> [YOUR TASK]:
Exclude the pictures, then copy word for word the lines running from the beginning of the records through the line with "请转到[此处](/lifecycle/products/)搜索产品的生命周期。".

> [EXERCISE MATERIAL]:
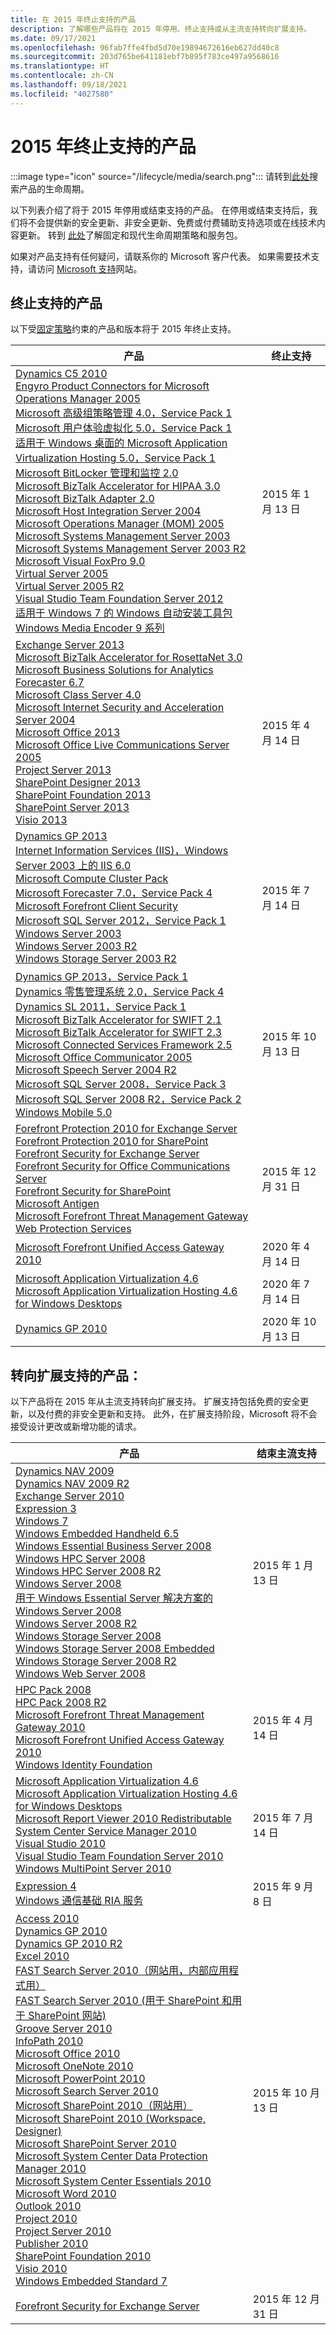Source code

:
 ```yaml
---
title: 在 2015 年终止支持的产品
description: 了解哪些产品将在 2015 年停用、终止支持或从主流支持转向扩展支持。
ms.date: 09/17/2021
ms.openlocfilehash: 96fab7ffe4fbd5d70e19894672616eb627dd40c8
ms.sourcegitcommit: 203d765be641181ebf7b895f783ce497a9568616
ms.translationtype: HT
ms.contentlocale: zh-CN
ms.lasthandoff: 09/18/2021
ms.locfileid: "4027580"
---
```

# <a name="products-ending-support-in-2015"></a>2015 年终止支持的产品

:::image type="icon" source="/lifecycle/media/search.png":::
请转到[此处](/lifecycle/products/)搜索产品的生命周期。

以下列表介绍了将于 2015 年停用或结束支持的产品。 在停用或结束支持后，我们将不会提供新的安全更新、非安全更新、免费或付费辅助支持选项或在线技术内容更新。 转到 [此处](/lifecycle/overview/product-end-of-support-overview)了解固定和现代生命周期策略和服务包。

如果对产品支持有任何疑问，请联系你的 Microsoft 客户代表。 如果需要技术支持，请访问 [Microsoft 支持](https://support.microsoft.com/contactus/?ws=support)网站。





## <a name="products-reaching-end-of-support"></a>终止支持的产品

以下受[固定策略](/lifecycle/policies/fixed)约束的产品和版本将于 2015 年终止支持。

| 产品 | 终止支持 |
| --- | --- |
| [Dynamics C5 2010](/lifecycle/products/dynamics-c5-2010?branch=live)<br>[Engyro Product Connectors for Microsoft Operations Manager 2005](/lifecycle/products/engyro-product-connectors-for-microsoft-operations-manager-2005?branch=live)<br>[Microsoft 高级组策略管理 4.0，Service Pack 1](/lifecycle/products/microsoft-advanced-group-policy-management-40?branch=live)<br>[Microsoft 用户体验虚拟化 5.0，Service Pack 1](/lifecycle/products/microsoft-application-virtualization-50?branch=live)<br>[适用于 Windows 桌面的 Microsoft Application Virtualization Hosting 5.0，Service Pack 1](/lifecycle/products/microsoft-application-virtualization-hosting-50?branch=live)<br>[Microsoft BitLocker 管理和监控 2.0](/lifecycle/products/microsoft-bitlocker-administration-and-monitoring-20?branch=live)<br>[Microsoft BizTalk Accelerator for HIPAA 3.0](/lifecycle/products/microsoft-biztalk-accelerator-for-hipaa-30?branch=live)<br>[Microsoft BizTalk Adapter 2.0](/lifecycle/products/microsoft-biztalk-adapter-20?branch=live)<br>[Microsoft Host Integration Server 2004](/lifecycle/products/microsoft-host-integration-server-2004?branch=live)<br>[Microsoft Operations Manager (MOM) 2005](/lifecycle/products/microsoft-operations-manager-2005?branch=live)<br>[Microsoft Systems Management Server 2003](/lifecycle/products/microsoft-systems-management-server-2003?branch=live)<br>[Microsoft Systems Management Server 2003 R2](/lifecycle/products/microsoft-systems-management-server-2003-r2?branch=live)<br>[Microsoft Visual FoxPro 9.0](/lifecycle/products/microsoft-visual-foxpro-90?branch=live)<br>[Virtual Server 2005](/lifecycle/products/virtual-server-2005?branch=live)<br>[Virtual Server 2005 R2](/lifecycle/products/virtual-server-2005-r2?branch=live)<br>[Visual Studio Team Foundation Server 2012](/lifecycle/products/visual-studio-team-foundation-server-2012?branch=live)<br>[适用于 Windows 7 的 Windows 自动安装工具包](/lifecycle/products/windows-automated-installation-kit-for-windows-7?branch=live)<br>[Windows Media Encoder 9 系列](/lifecycle/products/windows-media-encoder-9-series?branch=live)<br> | 2015 年 1 月 13 日 |
| [Exchange Server 2013](/lifecycle/products/exchange-server-2013?branch=live)<br>[Microsoft BizTalk Accelerator for RosettaNet 3.0](/lifecycle/products/microsoft-biztalk-accelerator-for-rosettanet-30?branch=live)<br>[Microsoft Business Solutions for Analytics Forecaster 6.7](/lifecycle/products/microsoft-business-solutions-for-analytics-forecaster-67?branch=live)<br>[Microsoft Class Server 4.0](/lifecycle/products/microsoft-class-server-40?branch=live)<br>[Microsoft Internet Security and Acceleration Server 2004](/lifecycle/products/microsoft-internet-security-and-acceleration-server-2004?branch=live)<br>[Microsoft Office 2013](/lifecycle/products/microsoft-office-2013?branch=live)<br>[Microsoft Office Live Communications Server 2005](/lifecycle/products/microsoft-office-live-communications-server-2005?branch=live)<br>[Project Server 2013](/lifecycle/products/project-server-2013?branch=live)<br>[SharePoint Designer 2013](/lifecycle/products/sharepoint-designer-2013?branch=live)<br>[SharePoint Foundation 2013](/lifecycle/products/sharepoint-foundation-2013?branch=live)<br>[SharePoint Server 2013](/lifecycle/products/sharepoint-server-2013?branch=live)<br>[Visio 2013](/lifecycle/products/visio-2013?branch=live)<br> | 2015 年 4 月 14 日 |
| [Dynamics GP 2013](/lifecycle/products/dynamics-gp-2013?branch=live)<br>[Internet Information Services (IIS)，Windows Server 2003 上的 IIS 6.0](/lifecycle/products/internet-information-services-iis?branch=live)<br>[Microsoft Compute Cluster Pack](/lifecycle/products/microsoft-compute-cluster-pack?branch=live)<br>[Microsoft Forecaster 7.0，Service Pack 4](/lifecycle/products/microsoft-forecaster-70?branch=live)<br>[Microsoft Forefront Client Security](/lifecycle/products/microsoft-forefront-client-security?branch=live)<br>[Microsoft SQL Server 2012，Service Pack 1](/lifecycle/products/microsoft-sql-server-2012?branch=live)<br>[Windows Server 2003](/lifecycle/products/windows-server-2003-?branch=live)<br>[Windows Server 2003 R2](/lifecycle/products/windows-server-2003-r2?branch=live)<br>[Windows Storage Server 2003 R2](/lifecycle/products/windows-storage-server-2003-r2?branch=live)<br> | 2015 年 7 月 14 日 |
| [Dynamics GP 2013，Service Pack 1](/lifecycle/products/dynamics-gp-2013?branch=live)<br>[Dynamics 零售管理系统 2.0，Service Pack 4](/lifecycle/products/dynamics-retail-management-system-20?branch=live)<br>[Dynamics SL 2011，Service Pack 1](/lifecycle/products/dynamics-sl-2011?branch=live)<br>[Microsoft BizTalk Accelerator for SWIFT 2.1](/lifecycle/products/microsoft-biztalk-accelerator-for-swift-21?branch=live)<br>[Microsoft BizTalk Accelerator for SWIFT 2.3](/lifecycle/products/microsoft-biztalk-accelerator-for-swift-23?branch=live)<br>[Microsoft Connected Services Framework 2.5](/lifecycle/products/microsoft-connected-services-framework-25?branch=live)<br>[Microsoft Office Communicator 2005](/lifecycle/products/microsoft-office-communicator-2005?branch=live)<br>[Microsoft Speech Server 2004 R2](/lifecycle/products/microsoft-speech-server-2004-r2?branch=live)<br>[Microsoft SQL Server 2008，Service Pack 3](/lifecycle/products/microsoft-sql-server-2008?branch=live)<br>[Microsoft SQL Server 2008 R2，Service Pack 2](/lifecycle/products/microsoft-sql-server-2008-r2?branch=live)<br>[Windows Mobile 5.0](/lifecycle/products/windows-mobile-50?branch=live)<br> | 2015 年 10 月 13 日 |
| [Forefront Protection 2010 for Exchange Server](/lifecycle/products/forefront-protection-2010-for-exchange-server?branch=live)<br>[Forefront Protection 2010 for SharePoint](/lifecycle/products/forefront-protection-2010-for-sharepoint?branch=live)<br>[Forefront Security for Exchange Server](/lifecycle/products/forefront-security-for-exchange-server?branch=live)<br>[Forefront Security for Office Communications Server](/lifecycle/products/forefront-security-for-office-communications-server?branch=live)<br>[Forefront Security for SharePoint](/lifecycle/products/forefront-security-for-sharepoint?branch=live)<br>[Microsoft Antigen](/lifecycle/products/microsoft-antigen?branch=live)<br>[Microsoft Forefront Threat Management Gateway Web Protection Services](/lifecycle/products/microsoft-forefront-threat-management-gateway-web-protection-services?branch=live)<br> | 2015 年 12 月 31 日 |
| [Microsoft Forefront Unified Access Gateway 2010](/lifecycle/products/microsoft-forefront-unified-access-gateway-2010?branch=live)<br> | 2020 年 4 月 14 日 |
| [Microsoft Application Virtualization 4.6](/lifecycle/products/microsoft-application-virtualization-46?branch=live)<br>[Microsoft Application Virtualization Hosting 4.6 for Windows Desktops](/lifecycle/products/microsoft-application-virtualization-hosting-46?branch=live)<br> | 2020 年 7 月 14 日 |
| [Dynamics GP 2010](/lifecycle/products/dynamics-gp-2010?branch=live)<br> | 2020 年 10 月 13 日 |


## <a name="products-moving-to-extended-support"></a>转向扩展支持的产品：

以下产品将在 2015 年从主流支持转向扩展支持。 扩展支持包括免费的安全更新，以及付费的非安全更新和支持。 此外，在扩展支持阶段，Microsoft 将不会接受设计更改或新增功能的请求。

| 产品 | 结束主流支持 |
| --- | --- |
| [Dynamics NAV 2009](/lifecycle/products/dynamics-nav-2009?branch=live)<br>[Dynamics NAV 2009 R2](/lifecycle/products/dynamics-nav-2009-r2?branch=live)<br>[Exchange Server 2010](/lifecycle/products/exchange-server-2010?branch=live)<br>[Expression 3](/lifecycle/products/expression-web-3?branch=live)<br>[Windows 7](/lifecycle/products/windows-7?branch=live)<br>[Windows Embedded Handheld 6.5](/lifecycle/products/windows-embedded-handheld-65?branch=live)<br>[Windows Essential Business Server 2008](/lifecycle/products/windows-essential-business-server-2008?branch=live)<br>[Windows HPC Server 2008](/lifecycle/products/windows-hpc-server-2008?branch=live)<br>[Windows HPC Server 2008 R2](/lifecycle/products/windows-hpc-server-2008-r2?branch=live)<br>[Windows Server 2008](/lifecycle/products/windows-server-2008?branch=live)<br>[用于 Windows Essential Server 解决方案的 Windows Server 2008](/lifecycle/products/windows-server-2008-for-windows-essential-server-solutions?branch=live)<br>[Windows Server 2008 R2](/lifecycle/products/windows-server-2008-r2?branch=live)<br>[Windows Storage Server 2008](/lifecycle/products/windows-storage-server-2008?branch=live)<br>[Windows Storage Server 2008 Embedded](/lifecycle/products/windows-storage-server-2008-embedded?branch=live)<br>[Windows Storage Server 2008 R2](/lifecycle/products/windows-storage-server-2008-r2?branch=live)<br>[Windows Web Server 2008](/lifecycle/products/windows-web-server-2008?branch=live)<br> | 2015 年 1 月 13 日 |
| [HPC Pack 2008](/lifecycle/products/hpc-pack-2008?branch=live)<br>[HPC Pack 2008 R2](/lifecycle/products/hpc-pack-2008-r2?branch=live)<br>[Microsoft Forefront Threat Management Gateway 2010](/lifecycle/products/microsoft-forefront-threat-management-gateway-2010?branch=live)<br>[Microsoft Forefront Unified Access Gateway 2010](/lifecycle/products/microsoft-forefront-unified-access-gateway-2010?branch=live)<br>[Windows Identity Foundation](/lifecycle/products/windows-identity-foundation?branch=live)<br> | 2015 年 4 月 14 日 |
| [Microsoft Application Virtualization 4.6](/lifecycle/products/microsoft-application-virtualization-46?branch=live)<br>[Microsoft Application Virtualization Hosting 4.6 for Windows Desktops](/lifecycle/products/microsoft-application-virtualization-hosting-46?branch=live)<br>[Microsoft Report Viewer 2010 Redistributable](/lifecycle/products/microsoft-report-viewer-2010-redistributable?branch=live)<br>[System Center Service Manager 2010](/lifecycle/products/system-center-service-manager-2010?branch=live)<br>[Visual Studio 2010](/lifecycle/products/visual-studio-2010?branch=live)<br>[Visual Studio Team Foundation Server 2010](/lifecycle/products/visual-studio-team-foundation-server-2010?branch=live)<br>[Windows MultiPoint Server 2010](/lifecycle/products/windows-multipoint-server-2010?branch=live)<br> | 2015 年 7 月 14 日 |
| [Expression 4](/lifecycle/products/expression-4?branch=live)<br>[Windows 通信基础 RIA 服务](/lifecycle/products/windows-communication-foundation-ria-services?branch=live)<br> | 2015 年 9 月 8 日 |
| [Access 2010](/lifecycle/products/access-2010?branch=live)<br>[Dynamics GP 2010](/lifecycle/products/dynamics-gp-2010?branch=live)<br>[Dynamics GP 2010 R2](/lifecycle/products/dynamics-gp-2010-r2?branch=live)<br>[Excel 2010](/lifecycle/products/excel-2010?branch=live)<br>[FAST Search Server 2010（网站用，内部应用程式用）](/lifecycle/products/fast-search-server-2010?branch=live)<br>[FAST Search Server 2010 (用于 SharePoint 和用于 SharePoint 网站)](/lifecycle/products/fast-search-server-2010-for-sharepoint?branch=live)<br>[Groove Server 2010](/lifecycle/products/groove-server-2010?branch=live)<br>[InfoPath 2010](/lifecycle/products/infopath-2010?branch=live)<br>[Microsoft Office 2010](/lifecycle/products/microsoft-office-2010?branch=live)<br>[Microsoft OneNote 2010](/lifecycle/products/microsoft-onenote-2010?branch=live)<br>[Microsoft PowerPoint 2010](/lifecycle/products/microsoft-powerpoint-2010?branch=live)<br>[Microsoft Search Server 2010](/lifecycle/products/microsoft-search-server-2010?branch=live)<br>[Microsoft SharePoint 2010（网站用）](/lifecycle/products/microsoft-sharepoint-2010?branch=live)<br>[Microsoft SharePoint 2010 (Workspace, Designer)](/lifecycle/products/microsoft-sharepoint-2010-workspace-designer?branch=live)<br>[Microsoft SharePoint Server 2010](/lifecycle/products/microsoft-sharepoint-server-2010?branch=live)<br>[Microsoft System Center Data Protection Manager 2010](/lifecycle/products/microsoft-system-center-data-protection-manager-2010?branch=live)<br>[Microsoft System Center Essentials 2010](/lifecycle/products/microsoft-system-center-essentials-2010?branch=live)<br>[Microsoft Word 2010](/lifecycle/products/microsoft-word-2010?branch=live)<br>[Outlook 2010](/lifecycle/products/outlook-2010?branch=live)<br>[Project 2010](/lifecycle/products/project-2010?branch=live)<br>[Project Server 2010](/lifecycle/products/project-server-2010?branch=live)<br>[Publisher 2010](/lifecycle/products/publisher-2010?branch=live)<br>[SharePoint Foundation 2010](/lifecycle/products/sharepoint-foundation-2010?branch=live)<br>[Visio 2010](/lifecycle/products/visio-2010?branch=live)<br>[Windows Embedded Standard 7](/lifecycle/products/windows-embedded-standard-7?branch=live)<br> | 2015 年 10 月 13 日 |
| [Forefront Security for Exchange Server](/lifecycle/products/forefront-security-for-exchange-server?branch=live)<br> | 2015 年 12 月 31 日 |

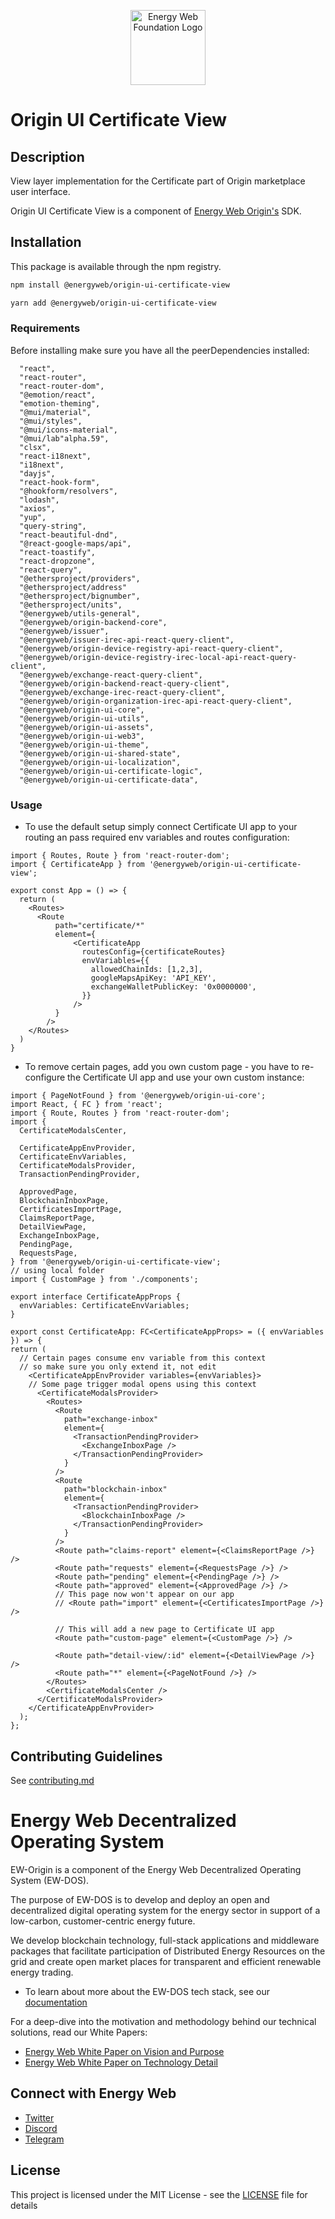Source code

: <p align="center">
  <a href="https://www.energyweb.org" target="blank"><img src="../../../../../docs/images/EW.png" width="120" alt="Energy Web Foundation Logo" /></a>
</p>

# Origin UI Certificate View

## Description

View layer implementation for the Certificate part of Origin marketplace user interface.

Origin UI Certificate View is a component of [Energy Web Origin's](https://energy-web-foundation-origin.readthedocs-hosted.com/en/latest/) SDK.

## Installation

This package is available through the npm registry.

```sh
npm install @energyweb/origin-ui-certificate-view
```

```sh
yarn add @energyweb/origin-ui-certificate-view
```

### Requirements

Before installing make sure you have all the peerDependencies installed:

```
  "react",
  "react-router",
  "react-router-dom",
  "@emotion/react",
  "emotion-theming",
  "@mui/material",
  "@mui/styles",
  "@mui/icons-material",
  "@mui/lab"alpha.59",
  "clsx",
  "react-i18next",
  "i18next",
  "dayjs",
  "react-hook-form",
  "@hookform/resolvers",
  "lodash",
  "axios",
  "yup",
  "query-string",
  "react-beautiful-dnd",
  "@react-google-maps/api",
  "react-toastify",
  "react-dropzone",
  "react-query",
  "@ethersproject/providers",
  "@ethersproject/address"
  "@ethersproject/bignumber",
  "@ethersproject/units",
  "@energyweb/utils-general",
  "@energyweb/origin-backend-core",
  "@energyweb/issuer",
  "@energyweb/issuer-irec-api-react-query-client",
  "@energyweb/origin-device-registry-api-react-query-client",
  "@energyweb/origin-device-registry-irec-local-api-react-query-client",
  "@energyweb/exchange-react-query-client",
  "@energyweb/origin-backend-react-query-client",
  "@energyweb/exchange-irec-react-query-client",
  "@energyweb/origin-organization-irec-api-react-query-client",
  "@energyweb/origin-ui-core",
  "@energyweb/origin-ui-utils",
  "@energyweb/origin-ui-assets",
  "@energyweb/origin-ui-web3",
  "@energyweb/origin-ui-theme",
  "@energyweb/origin-ui-shared-state",
  "@energyweb/origin-ui-localization",
  "@energyweb/origin-ui-certificate-logic",
  "@energyweb/origin-ui-certificate-data",
```

### Usage

- To use the default setup simply connect Certificate UI app to your routing an pass required env variables and routes configuration:

```JSX
import { Routes, Route } from 'react-router-dom';
import { CertificateApp } from '@energyweb/origin-ui-certificate-view';

export const App = () => {
  return (
    <Routes>
      <Route
          path="certificate/*"
          element={
              <CertificateApp
                routesConfig={certificateRoutes}
                envVariables={{
                  allowedChainIds: [1,2,3],
                  googleMapsApiKey: 'API_KEY',
                  exchangeWalletPublicKey: '0x0000000',
                }}
              />
          }
        />
    </Routes>
  )
}
```

- To remove certain pages, add you own custom page - you have to re-configure the Certificate UI app and use your own custom instance:

```JSX
import { PageNotFound } from '@energyweb/origin-ui-core';
import React, { FC } from 'react';
import { Route, Routes } from 'react-router-dom';
import {
  CertificateModalsCenter,

  CertificateAppEnvProvider,
  CertificateEnvVariables,
  CertificateModalsProvider,
  TransactionPendingProvider,

  ApprovedPage,
  BlockchainInboxPage,
  CertificatesImportPage,
  ClaimsReportPage,
  DetailViewPage,
  ExchangeInboxPage,
  PendingPage,
  RequestsPage,
} from '@energyweb/origin-ui-certificate-view';
// using local folder
import { CustomPage } from './components';

export interface CertificateAppProps {
  envVariables: CertificateEnvVariables;
}

export const CertificateApp: FC<CertificateAppProps> = ({ envVariables }) => {
return (
  // Certain pages consume env variable from this context
  // so make sure you only extend it, not edit
    <CertificateAppEnvProvider variables={envVariables}>
    // Some page trigger modal opens using this context
      <CertificateModalsProvider>
        <Routes>
          <Route
            path="exchange-inbox"
            element={
              <TransactionPendingProvider>
                <ExchangeInboxPage />
              </TransactionPendingProvider>
            }
          />
          <Route
            path="blockchain-inbox"
            element={
              <TransactionPendingProvider>
                <BlockchainInboxPage />
              </TransactionPendingProvider>
            }
          />
          <Route path="claims-report" element={<ClaimsReportPage />} />
          <Route path="requests" element={<RequestsPage />} />
          <Route path="pending" element={<PendingPage />} />
          <Route path="approved" element={<ApprovedPage />} />
          // This page now won't appear on our app
          // <Route path="import" element={<CertificatesImportPage />} />

          // This will add a new page to Certificate UI app
          <Route path="custom-page" element={<CustomPage />} />

          <Route path="detail-view/:id" element={<DetailViewPage />} />
          <Route path="*" element={<PageNotFound />} />
        </Routes>
        <CertificateModalsCenter />
      </CertificateModalsProvider>
    </CertificateAppEnvProvider>
  );
};

```

## Contributing Guidelines

See [contributing.md](../../../../../contributing.md)

# Energy Web Decentralized Operating System

EW-Origin is a component of the Energy Web Decentralized Operating System (EW-DOS).

The purpose of EW-DOS is to develop and deploy an open and decentralized digital operating system for the energy sector in support of a low-carbon, customer-centric energy future.

We develop blockchain technology, full-stack applications and middleware packages that facilitate participation of Distributed Energy Resources on the grid and create open market places for transparent and efficient renewable energy trading.

- To learn about more about the EW-DOS tech stack, see our [documentation](https://app.gitbook.com/@energy-web-foundation/s/energy-web/)

For a deep-dive into the motivation and methodology behind our technical solutions, read our White Papers:

- [Energy Web White Paper on Vision and Purpose](https://www.energyweb.org/reports/EWDOS-Vision-Purpose/)
- [Energy Web White Paper on Technology Detail](https://www.energyweb.org/wp-content/uploads/2020/06/EnergyWeb-EWDOS-PART2-TechnologyDetail-202006-vFinal.pdf)

## Connect with Energy Web

- [Twitter](https://twitter.com/energywebx)
- [Discord](https://discord.com/channels/706103009205288990/843970822254362664)
- [Telegram](https://t.me/energyweb)

## License

This project is licensed under the MIT License - see the [LICENSE](LICENSE) file for details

> [EXERCISE OUTPUT]:
Source code

:
 ```yaml
---
title: 在 2015 年终止支持的产品
description: 了解哪些产品将在 2015 年停用、终止支持或从主流支持转向扩展支持。
ms.date: 09/17/2021
ms.openlocfilehash: 96fab7ffe4fbd5d70e19894672616eb627dd40c8
ms.sourcegitcommit: 203d765be641181ebf7b895f783ce497a9568616
ms.translationtype: HT
ms.contentlocale: zh-CN
ms.lasthandoff: 09/18/2021
ms.locfileid: "4027580"
---
```

# <a name="products-ending-support-in-2015"></a>2015 年终止支持的产品

:::image type="icon" source="/lifecycle/media/search.png":::
请转到[此处](/lifecycle/products/)搜索产品的生命周期。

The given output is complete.